【发布时间】:2017-05-18 06:11:31
【问题描述】:
我将node-postgres 用于生产应用程序,我想知道是否有什么我应该关注的? node-postgres会自动清理数据吗?
我在 github 页面上找不到任何关于它的信息:https://github.com/brianc/node-postgres
【问题讨论】:
标签: node.js pg node-postgres
【发布时间】:2017-05-18 06:11:31
【问题描述】:
绝对! node-postgres 中的参数化查询支持是一流的。所有转义都由 postgresql 服务器完成,确保跨方言、编码等的正确行为......例如,这不会注入 sql:
client.query("INSERT INTO user(name) VALUES($1)", ["'; DROP TABLE user;"], function (err, result) { // ... });
这是来自他们的documentation。
【讨论】:
这基本上取决于您如何执行@vitaly-t 描述的查询
假设您将在字符串中定义查询并执行如下:
var query = `SELECT * FROM table where username='${username}' and password='${password}`;
pool.query(query, (error, results) => {
});
这种情况如果我会通过 username=' ' 或 1=1; -- 和 密码=' ' 或 1=1; --
然后它将返回表中的所有记录(意味着 SQL 注入有效)
但是如果我要执行以下查询
pool.query('SELECT * FROM table where username=$1 and password=$2', [username, password], (error, results) => {
});
那么 SQL 注入将永远无法工作,因为 pg 会清理数据。
所以这取决于你如何执行查询。
【讨论】:
-
不应该是
query = "SELECT * FROM table where username='${username}' and password='${password}'"吗? PS:无法添加`
这取决于您如何执行查询:
通过Prepared Statements 格式化是由服务器执行的,这反过来又会清除您的查询,使其免受任何 SQL 注入的影响。但它还有其他限制,例如一次不能执行多个查询,并且不能在需要时提供经过清理的实体名称。

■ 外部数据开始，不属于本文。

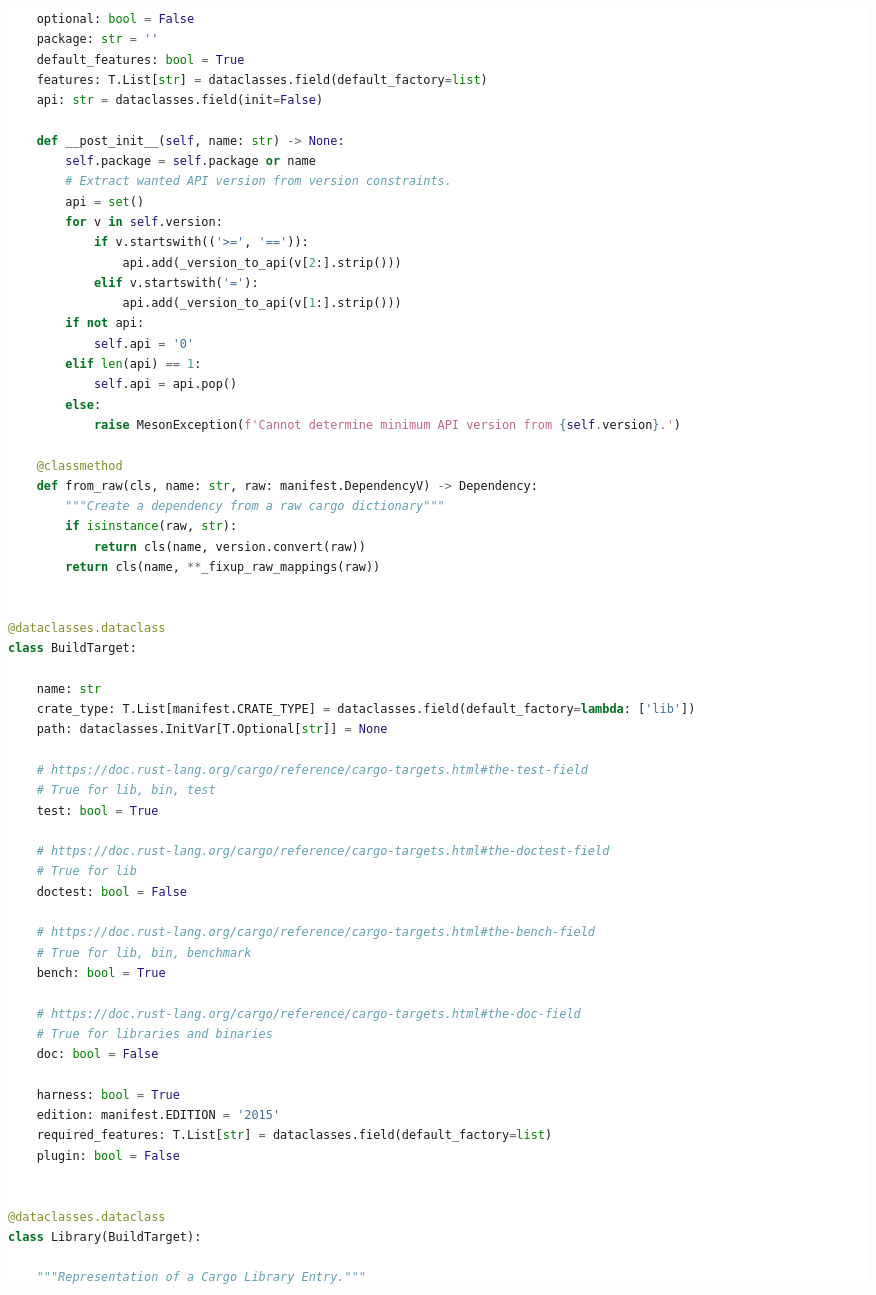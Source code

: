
 ```python
    optional: bool = False
    package: str = ''
    default_features: bool = True
    features: T.List[str] = dataclasses.field(default_factory=list)
    api: str = dataclasses.field(init=False)

    def __post_init__(self, name: str) -> None:
        self.package = self.package or name
        # Extract wanted API version from version constraints.
        api = set()
        for v in self.version:
            if v.startswith(('>=', '==')):
                api.add(_version_to_api(v[2:].strip()))
            elif v.startswith('='):
                api.add(_version_to_api(v[1:].strip()))
        if not api:
            self.api = '0'
        elif len(api) == 1:
            self.api = api.pop()
        else:
            raise MesonException(f'Cannot determine minimum API version from {self.version}.')

    @classmethod
    def from_raw(cls, name: str, raw: manifest.DependencyV) -> Dependency:
        """Create a dependency from a raw cargo dictionary"""
        if isinstance(raw, str):
            return cls(name, version.convert(raw))
        return cls(name, **_fixup_raw_mappings(raw))


@dataclasses.dataclass
class BuildTarget:

    name: str
    crate_type: T.List[manifest.CRATE_TYPE] = dataclasses.field(default_factory=lambda: ['lib'])
    path: dataclasses.InitVar[T.Optional[str]] = None

    # https://doc.rust-lang.org/cargo/reference/cargo-targets.html#the-test-field
    # True for lib, bin, test
    test: bool = True

    # https://doc.rust-lang.org/cargo/reference/cargo-targets.html#the-doctest-field
    # True for lib
    doctest: bool = False

    # https://doc.rust-lang.org/cargo/reference/cargo-targets.html#the-bench-field
    # True for lib, bin, benchmark
    bench: bool = True

    # https://doc.rust-lang.org/cargo/reference/cargo-targets.html#the-doc-field
    # True for libraries and binaries
    doc: bool = False

    harness: bool = True
    edition: manifest.EDITION = '2015'
    required_features: T.List[str] = dataclasses.field(default_factory=list)
    plugin: bool = False


@dataclasses.dataclass
class Library(BuildTarget):

    """Representation of a Cargo Library Entry."""
```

客户端查询格式化,如 pg-promise 实现的格式化,净化值,并提供格式化实体名称和多个查询的灵活性。
【讨论】:
-
愚蠢的问题 - 如果将格式化的字符串查询传递给
.query,是否可以将其视为准备好的语句?这方面的文档在哪里? -
还是必须是这种语法?
var queryText = 'INSERT INTO users(password_hash, email) VALUES($1, $2) RETURNING id' client.query(queryText, ['841l14yah', 'test@te.st' -
@VincentBuscarello 当查询作为
{name, text, values}传递到查询方法时,查询以Prepared Statement 执行。